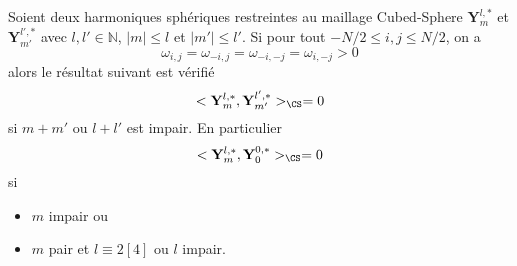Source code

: \begin{theoreme}
Soient deux harmoniques sphériques restreintes au maillage Cubed-Sphere $\mathbf{Y}_m^{l,*}$ et $\mathbf{Y}_{m'}^{l',*}$ avec $l, l' \in \mathbb{N}$, $|m| \leq l$ et $|m'| \leq l'$. Si pour tout $-N/2 \leq i,j \leq N/2$, on a
\begin{equation}
\omega_{i,j} = \omega_{-i,j} = \omega_{-i,-j} = \omega_{i,-j}>0
\label{eq:sym_omega}
\end{equation}
alors le résultat suivant est vérifié
\begin{equation}
<\mathbf{Y}_{m}^{l,*},\mathbf{Y}_{m'}^{l',*}>_{\CS} = 0 
\end{equation}
si $m+m'$ ou $l+l'$ est impair.
En particulier
\begin{equation}
<\mathbf{Y}_{m}^{l,*},\mathbf{Y}_{0}^{0,*}>_{\CS} = 0 
\end{equation}
si 
\begin{itemize}
\item $m$ impair ou
\item $m$ pair et $l \equiv 2 [4]$ ou $l$ impair.
\end{itemize}
\label{th:pdtscal_HS}
\end{theoreme}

- Task prompt -
Please repeat every record exactly as it stands, leaving out any pictures.

- Response below -
Source code

: \begin{theoreme}
Soient deux harmoniques sphériques restreintes au maillage Cubed-Sphere $\mathbf{Y}_m^{l,*}$ et $\mathbf{Y}_{m'}^{l',*}$ avec $l, l' \in \mathbb{N}$, $|m| \leq l$ et $|m'| \leq l'$. Si pour tout $-N/2 \leq i,j \leq N/2$, on a
\begin{equation}
\omega_{i,j} = \omega_{-i,j} = \omega_{-i,-j} = \omega_{i,-j}>0
\label{eq:sym_omega}
\end{equation}
alors le résultat suivant est vérifié
\begin{equation}
<\mathbf{Y}_{m}^{l,*},\mathbf{Y}_{m'}^{l',*}>_{\CS} = 0 
\end{equation}
si $m+m'$ ou $l+l'$ est impair.
En particulier
\begin{equation}
<\mathbf{Y}_{m}^{l,*},\mathbf{Y}_{0}^{0,*}>_{\CS} = 0 
\end{equation}
si 
\begin{itemize}
\item $m$ impair ou
\item $m$ pair et $l \equiv 2 [4]$ ou $l$ impair.
\end{itemize}
\label{th:pdtscal_HS}
\end{theoreme}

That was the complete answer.